An Interview With The American Postliberal
Yesterday, The American Postliberal, a platform for non-liberal perspectives on politics and law — edited entirely by students and young professionals — published an interview with yours truly, available in audio or in transcript. The subject was classical law and legal theory, and the questions from the interviewers, Messrs. Owen Lee and Joseph Shagoury, were substantive, relevant, and intelligent, for which I thank them. Don’t miss a bit of talk about Montesquieu, my current obsession, at the end.1
Enjoy!
Mis-speaking off the cuff, I slightly garbled a quote from De L’Esprit des Lois XI.3, the correct quote being “liberty can only consist in being able to do what one ought to want” (la liberté ne peut consister qu’à pouvoir faire ce que l’on doit vouloir). The substantive point I was trying to make, that that conception of liberty is entirely classical, is unaffected.
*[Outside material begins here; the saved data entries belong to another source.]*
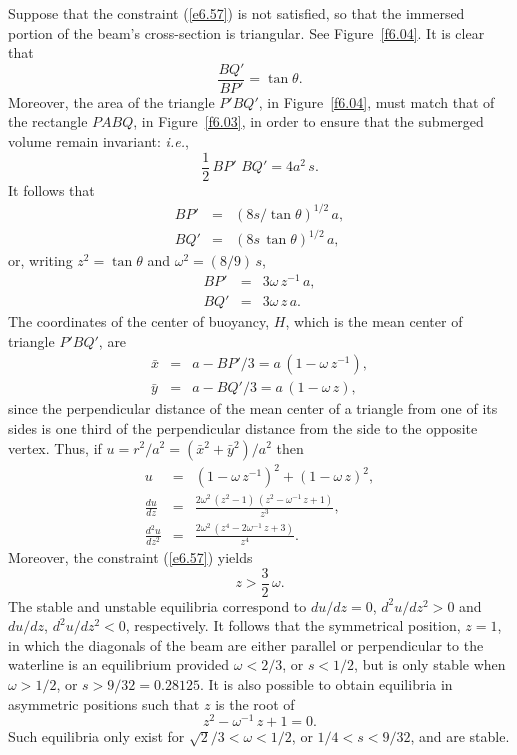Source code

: Suppose that the constraint (\ref{e6.57}) is not satisfied, so that the immersed portion of the beam's cross-section
is triangular. See Figure~\ref{f6.04}. It is clear that
\begin{equation}
\frac{BQ'}{BP'} = \tan\theta.
\end{equation}
Moreover, the area of the triangle $P'BQ'$, in Figure~\ref{f6.04}, must match that of the rectangle $PABQ$, in
Figure~\ref{f6.03}, in order to ensure that the submerged volume remain invariant: {\em i.e.},
\begin{equation}
\frac{1}{2}\,BP'\,\,BQ'= 4a^2\,s.
\end{equation}
It follows that
\begin{eqnarray}
BP' &=& (8s/\tan\theta)^{1/2}\,a,\\[0.5ex]
BQ' &=& (8s\,\tan\theta)^{1/2}\,a,
\end{eqnarray}
or, writing $z^2=\tan\theta$ and $\omega^2 = (8/9)\,s$, 
\begin{eqnarray}
BP' &=& 3\omega\,z^{-1}\,a,\\[0.5ex]
BQ'&=& 3\omega\,z\,a.
\end{eqnarray}
The coordinates of the center of buoyancy, $H$, which is the mean center of triangle $P'BQ'$, are
\begin{eqnarray}
\bar{x} &=& a- BP'/3= a\,(1-\omega\,z^{-1}),\\[0.5ex]
\bar{y} &=& a-BQ'/3=a\,(1-\omega\,z),
\end{eqnarray}
since the perpendicular distance of the mean center of a triangle from one of its sides is one third of the perpendicular distance
from the side to the opposite vertex.
Thus, if $u=r^2/a^2=(\bar{x}^2+ \bar{y}^2)/a^2$ then
\begin{eqnarray}
u &=&(1-\omega\,z^{-1})^2 + (1-\omega\,z)^2,\\[0.5ex]
\frac{du}{dz} &=& \frac{2\omega^2\,(z^2-1)\,(z^2-\omega^{-1}\,z+1)}{z^3},\\[0.5ex]
\frac{d^2u}{dz^2} &=& \frac{2\omega^2\,(z^4-2\omega^{-1}\,z+3)}{z^4}.
\end{eqnarray}
Moreover, the constraint (\ref{e6.57}) yields
\begin{equation}
z > \frac{3}{2}\,\omega.
\end{equation}
The stable and unstable equilibria correspond to $du/dz=0$, $d^2u/dz^2>0$ and $du/dz$, $d^2u/dz^2<0$, respectively. 
It follows that the symmetrical position, $z=1$, in which the diagonals of the beam are either parallel or perpendicular to the
waterline is an equilibrium provided $\omega<2/3$, or $s<1/2$,  but is only stable when
$\omega>1/2$, or $s>9/32=0.28125$. 
It is also possible to obtain equilibria in asymmetric positions such that $z$ is the root of
\begin{equation}
z^2-\omega^{-1}\,z+1=0.
\end{equation}
Such equilibria only exist for $\sqrt{2}/3<\omega<1/2$, or $1/4<s<9/32$, and are stable.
Really refreshing to see classical legal theory getting proper attention. The Montesquieu discussion on liberty sounds particualrly relevant since most legal debates today seem to skip past foundational questions like that. I worked with a prof in grad school who insisted we read De L'Esprit des Lois alongside modern theory, and it totally shifted how I think about legal frameworks. The interview format seems like a great way to unpack these ideas without getting to academic.